神経膠腫は神経膠細胞から発生する脳腫瘍であり,この中で最も悪性である腫瘍が膠芽腫である。膠芽腫術後に60Gy/30回の放射線治療を単独で行った場合の1年生存率は40%と低く,1980年代からは血液脳関門を通過するニトロソウレア系抗癌剤を併用した化学放射線治療が行われた。2005年には放射線治療単独と,これに経口アルキル化剤テモゾロミド(TMZ)を併用した比較第3相試験(文献1)において,TMZ併用群の1年生存率が60%と報告されたことから,これ以降,膠芽腫術後の標準治療は,TMZを併用した60Gy/30回の放射線治療となった。

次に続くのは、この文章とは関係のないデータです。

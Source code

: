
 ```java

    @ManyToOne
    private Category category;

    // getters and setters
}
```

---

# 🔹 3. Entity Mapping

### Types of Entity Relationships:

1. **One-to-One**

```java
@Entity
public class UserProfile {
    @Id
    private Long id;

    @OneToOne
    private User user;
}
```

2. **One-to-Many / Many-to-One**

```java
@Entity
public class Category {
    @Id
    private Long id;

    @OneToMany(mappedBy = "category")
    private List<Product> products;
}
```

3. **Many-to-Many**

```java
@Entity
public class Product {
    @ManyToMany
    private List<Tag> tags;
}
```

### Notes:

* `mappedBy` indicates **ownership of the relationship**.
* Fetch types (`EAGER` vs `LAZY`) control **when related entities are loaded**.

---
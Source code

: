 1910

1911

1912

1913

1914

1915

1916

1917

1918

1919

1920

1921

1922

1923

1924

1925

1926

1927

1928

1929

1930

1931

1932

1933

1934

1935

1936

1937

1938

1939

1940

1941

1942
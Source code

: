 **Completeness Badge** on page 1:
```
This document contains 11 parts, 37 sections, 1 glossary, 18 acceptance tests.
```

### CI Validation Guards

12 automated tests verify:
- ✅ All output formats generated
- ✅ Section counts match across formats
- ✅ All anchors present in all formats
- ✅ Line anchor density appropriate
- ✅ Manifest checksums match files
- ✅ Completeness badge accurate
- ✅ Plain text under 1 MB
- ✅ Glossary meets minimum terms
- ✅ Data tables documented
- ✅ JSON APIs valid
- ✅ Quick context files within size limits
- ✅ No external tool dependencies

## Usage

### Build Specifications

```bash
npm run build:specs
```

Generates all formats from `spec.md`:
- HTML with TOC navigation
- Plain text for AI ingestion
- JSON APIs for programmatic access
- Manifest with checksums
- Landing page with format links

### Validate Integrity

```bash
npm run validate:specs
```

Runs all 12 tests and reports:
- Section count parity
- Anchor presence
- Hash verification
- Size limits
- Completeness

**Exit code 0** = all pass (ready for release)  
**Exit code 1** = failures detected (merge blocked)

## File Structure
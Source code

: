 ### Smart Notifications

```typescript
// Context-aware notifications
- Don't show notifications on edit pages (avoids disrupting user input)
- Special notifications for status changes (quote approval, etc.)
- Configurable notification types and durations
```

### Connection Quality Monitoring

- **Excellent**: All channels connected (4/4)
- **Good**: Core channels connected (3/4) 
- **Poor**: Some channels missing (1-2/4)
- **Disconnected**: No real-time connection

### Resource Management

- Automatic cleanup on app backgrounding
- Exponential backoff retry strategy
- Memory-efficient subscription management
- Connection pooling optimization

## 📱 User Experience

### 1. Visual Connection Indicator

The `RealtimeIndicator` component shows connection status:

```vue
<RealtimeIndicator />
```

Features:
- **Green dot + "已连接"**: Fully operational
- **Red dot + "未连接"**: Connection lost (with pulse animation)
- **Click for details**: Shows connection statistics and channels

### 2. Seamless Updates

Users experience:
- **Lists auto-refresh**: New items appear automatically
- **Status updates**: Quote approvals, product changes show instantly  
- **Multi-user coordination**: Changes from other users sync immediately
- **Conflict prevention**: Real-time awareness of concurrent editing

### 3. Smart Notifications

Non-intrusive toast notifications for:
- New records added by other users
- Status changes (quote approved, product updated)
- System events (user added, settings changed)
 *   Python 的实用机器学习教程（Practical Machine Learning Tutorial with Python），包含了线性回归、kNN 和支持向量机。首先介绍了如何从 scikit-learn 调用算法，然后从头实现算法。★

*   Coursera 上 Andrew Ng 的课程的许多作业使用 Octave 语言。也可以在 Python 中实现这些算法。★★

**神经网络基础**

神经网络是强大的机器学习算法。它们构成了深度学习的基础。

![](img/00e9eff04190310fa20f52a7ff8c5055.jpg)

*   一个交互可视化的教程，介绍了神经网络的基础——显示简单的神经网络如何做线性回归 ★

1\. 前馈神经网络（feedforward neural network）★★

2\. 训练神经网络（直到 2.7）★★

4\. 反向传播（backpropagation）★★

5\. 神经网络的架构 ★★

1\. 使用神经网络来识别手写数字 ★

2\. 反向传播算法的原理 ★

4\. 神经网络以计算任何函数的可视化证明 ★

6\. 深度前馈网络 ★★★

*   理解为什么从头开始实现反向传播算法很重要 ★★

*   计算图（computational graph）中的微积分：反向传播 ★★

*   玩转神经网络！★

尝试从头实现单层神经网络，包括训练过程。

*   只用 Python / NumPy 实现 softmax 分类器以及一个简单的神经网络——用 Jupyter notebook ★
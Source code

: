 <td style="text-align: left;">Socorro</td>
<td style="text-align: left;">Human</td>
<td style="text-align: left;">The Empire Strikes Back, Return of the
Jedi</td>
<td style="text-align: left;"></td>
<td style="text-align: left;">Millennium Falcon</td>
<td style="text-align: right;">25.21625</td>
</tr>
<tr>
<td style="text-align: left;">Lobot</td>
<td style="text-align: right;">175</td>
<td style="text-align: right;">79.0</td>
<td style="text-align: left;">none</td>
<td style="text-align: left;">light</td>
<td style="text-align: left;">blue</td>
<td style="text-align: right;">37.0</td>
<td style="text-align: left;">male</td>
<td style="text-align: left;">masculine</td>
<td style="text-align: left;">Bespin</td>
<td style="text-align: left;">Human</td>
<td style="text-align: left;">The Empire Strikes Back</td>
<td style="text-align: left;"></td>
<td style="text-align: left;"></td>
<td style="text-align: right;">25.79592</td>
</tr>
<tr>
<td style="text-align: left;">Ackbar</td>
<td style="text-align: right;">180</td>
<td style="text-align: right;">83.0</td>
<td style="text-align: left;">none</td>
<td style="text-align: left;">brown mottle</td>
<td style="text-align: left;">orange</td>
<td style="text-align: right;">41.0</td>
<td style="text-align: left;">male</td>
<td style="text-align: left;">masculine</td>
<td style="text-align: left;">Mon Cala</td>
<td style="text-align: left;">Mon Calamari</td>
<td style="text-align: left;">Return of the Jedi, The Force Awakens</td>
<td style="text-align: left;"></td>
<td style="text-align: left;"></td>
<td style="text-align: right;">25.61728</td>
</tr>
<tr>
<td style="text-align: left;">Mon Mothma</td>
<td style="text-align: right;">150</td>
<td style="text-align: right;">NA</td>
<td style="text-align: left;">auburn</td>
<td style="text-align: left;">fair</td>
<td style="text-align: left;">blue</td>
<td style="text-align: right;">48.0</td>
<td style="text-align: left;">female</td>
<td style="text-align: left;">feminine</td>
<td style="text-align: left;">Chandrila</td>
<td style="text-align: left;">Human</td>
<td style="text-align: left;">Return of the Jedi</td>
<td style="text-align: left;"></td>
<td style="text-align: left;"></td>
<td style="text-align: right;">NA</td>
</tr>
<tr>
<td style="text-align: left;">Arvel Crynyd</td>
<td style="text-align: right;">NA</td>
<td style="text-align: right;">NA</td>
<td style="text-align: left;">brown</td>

さらに2013年には,初発膠芽腫に対してTMZ併用放射線治療と,これに抗VEGF抗体ベバシズマブ(BEV)を上乗せした比較第3相試験であるAVAglio試験(文献2)の成績が報告され,1年生存率では両群に有意差を認めなかったものの,無増悪生存期間(PFS),QOL悪化までの生存期間はBEV上乗せ群で有意に延長した。これらの結果から,BEV上乗せはTMZ併用放射線治療に代わる標準治療とはなりえないものの,予後不良な膠芽腫治療においてPFS延長とQOL維持・改善に有用な治療選択肢のひとつと考えられている。
BEVはこれまで,海外で再発膠芽腫の治療薬として承認されていたが,AVAglio試験の結果を受け,2013年6月にはわが国において,世界で初めて再発のみならず初発悪性神経膠腫に対する治療薬としての承認を受けた。
1) Stupp R, et al:N Engl J Med. 2005;352(10):987-96.
2) Gilbert MR, et al:N Engl J Med. 2014;370(8):699-708.